▸ **Task**: Retype all of the records shown beneath this task, exactly as they stand.

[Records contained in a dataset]
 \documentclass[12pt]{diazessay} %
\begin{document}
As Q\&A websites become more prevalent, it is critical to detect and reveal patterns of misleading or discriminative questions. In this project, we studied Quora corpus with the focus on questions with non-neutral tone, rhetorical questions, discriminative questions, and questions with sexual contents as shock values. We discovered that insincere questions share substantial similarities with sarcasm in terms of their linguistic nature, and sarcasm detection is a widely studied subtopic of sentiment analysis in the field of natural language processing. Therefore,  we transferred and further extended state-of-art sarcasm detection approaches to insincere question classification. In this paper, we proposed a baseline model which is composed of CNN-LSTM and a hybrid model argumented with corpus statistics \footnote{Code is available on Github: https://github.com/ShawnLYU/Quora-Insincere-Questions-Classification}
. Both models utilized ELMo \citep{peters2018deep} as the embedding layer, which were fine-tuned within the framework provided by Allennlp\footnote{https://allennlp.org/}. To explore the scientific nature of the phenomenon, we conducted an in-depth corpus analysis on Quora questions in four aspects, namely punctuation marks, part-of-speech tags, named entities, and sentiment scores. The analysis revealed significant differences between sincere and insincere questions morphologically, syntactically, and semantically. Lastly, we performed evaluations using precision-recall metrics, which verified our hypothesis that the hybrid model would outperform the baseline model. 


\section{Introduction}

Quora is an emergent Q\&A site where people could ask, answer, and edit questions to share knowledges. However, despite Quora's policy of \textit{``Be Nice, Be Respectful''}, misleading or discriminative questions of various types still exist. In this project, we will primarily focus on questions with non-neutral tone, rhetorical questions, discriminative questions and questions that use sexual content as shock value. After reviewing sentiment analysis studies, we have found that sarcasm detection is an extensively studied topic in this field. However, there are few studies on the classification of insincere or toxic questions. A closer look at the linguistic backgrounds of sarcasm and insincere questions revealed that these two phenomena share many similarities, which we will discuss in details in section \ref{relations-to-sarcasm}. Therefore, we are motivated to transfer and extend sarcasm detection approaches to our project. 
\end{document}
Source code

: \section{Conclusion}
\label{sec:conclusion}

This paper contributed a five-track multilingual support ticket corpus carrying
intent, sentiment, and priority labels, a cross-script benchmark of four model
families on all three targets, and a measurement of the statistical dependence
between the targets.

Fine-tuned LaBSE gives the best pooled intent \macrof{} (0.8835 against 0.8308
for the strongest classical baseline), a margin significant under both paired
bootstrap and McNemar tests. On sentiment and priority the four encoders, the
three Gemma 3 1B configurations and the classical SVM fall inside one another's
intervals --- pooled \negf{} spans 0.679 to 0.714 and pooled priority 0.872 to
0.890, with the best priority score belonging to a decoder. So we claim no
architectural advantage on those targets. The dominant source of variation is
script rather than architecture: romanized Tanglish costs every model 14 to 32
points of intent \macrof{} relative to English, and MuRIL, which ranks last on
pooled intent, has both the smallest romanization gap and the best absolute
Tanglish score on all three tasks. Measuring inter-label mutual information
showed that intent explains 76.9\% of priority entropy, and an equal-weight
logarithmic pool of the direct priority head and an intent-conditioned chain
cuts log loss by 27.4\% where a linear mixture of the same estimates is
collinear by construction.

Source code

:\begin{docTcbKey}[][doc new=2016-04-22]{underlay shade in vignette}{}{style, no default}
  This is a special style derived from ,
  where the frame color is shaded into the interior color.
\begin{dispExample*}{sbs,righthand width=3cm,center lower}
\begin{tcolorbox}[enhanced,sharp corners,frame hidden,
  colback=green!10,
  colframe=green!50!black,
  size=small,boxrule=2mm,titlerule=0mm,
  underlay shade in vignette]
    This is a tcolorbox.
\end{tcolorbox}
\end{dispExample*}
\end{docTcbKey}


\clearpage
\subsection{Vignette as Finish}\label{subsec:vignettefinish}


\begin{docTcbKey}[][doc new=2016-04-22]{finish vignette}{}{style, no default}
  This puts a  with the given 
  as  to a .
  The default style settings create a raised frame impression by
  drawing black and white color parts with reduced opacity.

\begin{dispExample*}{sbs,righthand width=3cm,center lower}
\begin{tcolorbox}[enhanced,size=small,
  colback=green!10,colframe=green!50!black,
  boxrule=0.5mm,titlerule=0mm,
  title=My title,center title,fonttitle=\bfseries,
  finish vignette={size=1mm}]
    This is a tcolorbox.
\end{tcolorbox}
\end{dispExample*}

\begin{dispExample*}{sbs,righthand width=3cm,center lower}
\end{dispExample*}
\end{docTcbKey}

▸ **Result of this exercise**:
 \documentclass[12pt]{diazessay} %
\begin{document}
As Q\&A websites become more prevalent, it is critical to detect and reveal patterns of misleading or discriminative questions. In this project, we studied Quora corpus with the focus on questions with non-neutral tone, rhetorical questions, discriminative questions, and questions with sexual contents as shock values. We discovered that insincere questions share substantial similarities with sarcasm in terms of their linguistic nature, and sarcasm detection is a widely studied subtopic of sentiment analysis in the field of natural language processing. Therefore,  we transferred and further extended state-of-art sarcasm detection approaches to insincere question classification. In this paper, we proposed a baseline model which is composed of CNN-LSTM and a hybrid model argumented with corpus statistics \footnote{Code is available on Github: https://github.com/ShawnLYU/Quora-Insincere-Questions-Classification}
. Both models utilized ELMo \citep{peters2018deep} as the embedding layer, which were fine-tuned within the framework provided by Allennlp\footnote{https://allennlp.org/}. To explore the scientific nature of the phenomenon, we conducted an in-depth corpus analysis on Quora questions in four aspects, namely punctuation marks, part-of-speech tags, named entities, and sentiment scores. The analysis revealed significant differences between sincere and insincere questions morphologically, syntactically, and semantically. Lastly, we performed evaluations using precision-recall metrics, which verified our hypothesis that the hybrid model would outperform the baseline model. 


\section{Introduction}

Quora is an emergent Q\&A site where people could ask, answer, and edit questions to share knowledges. However, despite Quora's policy of \textit{``Be Nice, Be Respectful''}, misleading or discriminative questions of various types still exist. In this project, we will primarily focus on questions with non-neutral tone, rhetorical questions, discriminative questions and questions that use sexual content as shock value. After reviewing sentiment analysis studies, we have found that sarcasm detection is an extensively studied topic in this field. However, there are few studies on the classification of insincere or toxic questions. A closer look at the linguistic backgrounds of sarcasm and insincere questions revealed that these two phenomena share many similarities, which we will discuss in details in section \ref{relations-to-sarcasm}. Therefore, we are motivated to transfer and extend sarcasm detection approaches to our project. 
\end{document}
Source code

: \section{Conclusion}
\label{sec:conclusion}

This paper contributed a five-track multilingual support ticket corpus carrying
intent, sentiment, and priority labels, a cross-script benchmark of four model
families on all three targets, and a measurement of the statistical dependence
between the targets.

Fine-tuned LaBSE gives the best pooled intent \macrof{} (0.8835 against 0.8308
for the strongest classical baseline), a margin significant under both paired
bootstrap and McNemar tests. On sentiment and priority the four encoders, the
three Gemma 3 1B configurations and the classical SVM fall inside one another's
intervals --- pooled \negf{} spans 0.679 to 0.714 and pooled priority 0.872 to
0.890, with the best priority score belonging to a decoder. So we claim no
architectural advantage on those targets. The dominant source of variation is
script rather than architecture: romanized Tanglish costs every model 14 to 32
points of intent \macrof{} relative to English, and MuRIL, which ranks last on
pooled intent, has both the smallest romanization gap and the best absolute
Tanglish score on all three tasks. Measuring inter-label mutual information
showed that intent explains 76.9\% of priority entropy, and an equal-weight
logarithmic pool of the direct priority head and an intent-conditioned chain
cuts log loss by 27.4\% where a linear mixture of the same estimates is
collinear by construction.

Source code

:\begin{docTcbKey}[][doc new=2016-04-22]{underlay shade in vignette}{}{style, no default}
  This is a special style derived from ,
  where the frame color is shaded into the interior color.
\begin{dispExample*}{sbs,righthand width=3cm,center lower}
\begin{tcolorbox}[enhanced,sharp corners,frame hidden,
  colback=green!10,
  colframe=green!50!black,
  size=small,boxrule=2mm,titlerule=0mm,
  underlay shade in vignette]
    This is a tcolorbox.
\end{tcolorbox}
\end{dispExample*}
\end{docTcbKey}


\clearpage
\subsection{Vignette as Finish}\label{subsec:vignettefinish}


\begin{docTcbKey}[][doc new=2016-04-22]{finish vignette}{}{style, no default}
  This puts a  with the given 
  as  to a .
  The default style settings create a raised frame impression by
  drawing black and white color parts with reduced opacity.

\begin{dispExample*}{sbs,righthand width=3cm,center lower}
\begin{tcolorbox}[enhanced,size=small,
  colback=green!10,colframe=green!50!black,
  boxrule=0.5mm,titlerule=0mm,
  title=My title,center title,fonttitle=\bfseries,
  finish vignette={size=1mm}]
    This is a tcolorbox.
\end{tcolorbox}
\end{dispExample*}

\begin{dispExample*}{sbs,righthand width=3cm,center lower}
\end{dispExample*}
\end{docTcbKey}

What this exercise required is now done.